In related Bitcoin news, NiceHash, the crypto-mining marketplace, was hacked and the Bitcoin wallets of its customers were emptied.
As of today, Steam will no longer support Bitcoin as a payment method on our platform due to high fees and volatility in the value of Bitcoin.
In the past few months we've seen an increase in the volatility in the value of Bitcoin and a significant increase in the fees to process transactions on the Bitcoin network. For example, transaction fees that are charged to the customer by the Bitcoin network have skyrocketed this year, topping out at close to $20 a transaction last week (compared to roughly $0.20 when we initially enabled Bitcoin). Unfortunately, Valve has no control over the amount of the fee. These fees result in unreasonably high costs for purchasing games when paying with Bitcoin. The high transaction fees cause even greater problems when the value of Bitcoin itself drops dramatically.

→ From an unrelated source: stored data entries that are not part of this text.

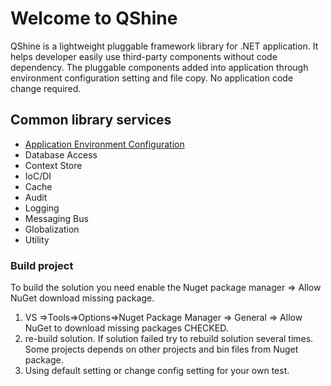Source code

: # Welcome to QShine
QShine is a lightweight pluggable framework library for .NET application. It helps developer easily use third-party components without code dependency.
The pluggable components added into application through environment configuration setting and file copy. No application code change required.

## Common library services
- [Application Environment Configuration](qshine/docs/ApplicationEnvironment.md)
- Database Access
- Context Store
- IoC/DI
- Cache
- Audit
- Logging
- Messaging Bus
- Globalization
- Utility


### Build project
To build the solution you need enable the Nuget package manager => Allow NuGet download missing package.
1. VS =>Tools=>Options=>Nuget Package Manager => General => Allow NuGet to download missing packages CHECKED.
2. re-build solution. If solution failed try to rebuild solution several times. Some projects depends on other projects and bin files from Nuget package.
3. Using default setting or change config setting for your own test.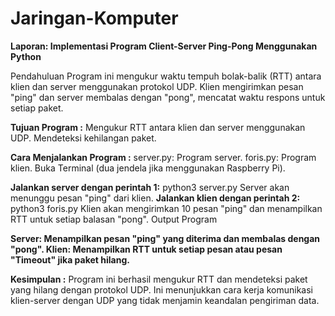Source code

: # Jaringan-Komputer

**Laporan: Implementasi Program Client-Server Ping-Pong Menggunakan Python**

Pendahuluan
Program ini mengukur waktu tempuh bolak-balik (RTT) antara klien dan server menggunakan protokol UDP. Klien mengirimkan pesan "ping" dan server membalas dengan "pong", mencatat waktu respons untuk setiap paket.

**Tujuan Program :**
Mengukur RTT antara klien dan server menggunakan UDP.
Mendeteksi kehilangan paket.

**Cara Menjalankan Program :**
server.py: Program server.
foris.py: Program klien.
Buka Terminal (dua jendela jika menggunakan Raspberry Pi).

**Jalankan server dengan perintah 1:**
python3 server.py
Server akan menunggu pesan "ping" dari klien.
**Jalankan klien dengan perintah 2:**
python3 foris.py
Klien akan mengirimkan 10 pesan "ping" dan menampilkan RTT untuk setiap balasan "pong".
Output Program

**Server: Menampilkan pesan "ping" yang diterima dan membalas dengan "pong".
Klien: Menampilkan RTT untuk setiap pesan atau pesan "Timeout" jika paket hilang.**

**Kesimpulan :**
Program ini berhasil mengukur RTT dan mendeteksi paket yang hilang dengan protokol UDP. Ini menunjukkan cara kerja komunikasi klien-server dengan UDP yang tidak menjamin keandalan pengiriman data.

Historically, the value of Bitcoin has been volatile, but the degree of volatility has become extreme in the last few months, losing as much as 25% in value over a period of days. This creates a problem for customers trying to purchase games with Bitcoin. When checking out on Steam, a customer will transfer x amount of Bitcoin for the cost of the game, plus y amount of Bitcoin to cover the transaction fee charged by the Bitcoin network. The value of Bitcoin is only guaranteed for a certain period of time so if the transaction doesn’t complete within that window of time, then the amount of Bitcoin needed to cover the transaction can change. The amount it can change has been increasing recently to a point where it can be significantly different.
The normal resolution for this is to either refund the original payment to the user, or ask the user to transfer additional funds to cover the remaining balance. In both these cases, the user is hit with the Bitcoin network transaction fee again. This year, we’ve seen increasing number of customers get into this state. With the transaction fee being so high right now, it is not feasible to refund or ask the customer to transfer the missing balance (which itself runs the risk of underpayment again, depending on how much the value of Bitcoin changes while the Bitcoin network processes the additional transfer).
At this point, it has become untenable to support Bitcoin as a payment option. We may re-evaluate whether Bitcoin makes sense for us and for the Steam community at a later date.
We will continue working to resolve any pending issues for customers who are impacted by existing underpayments or transaction fees.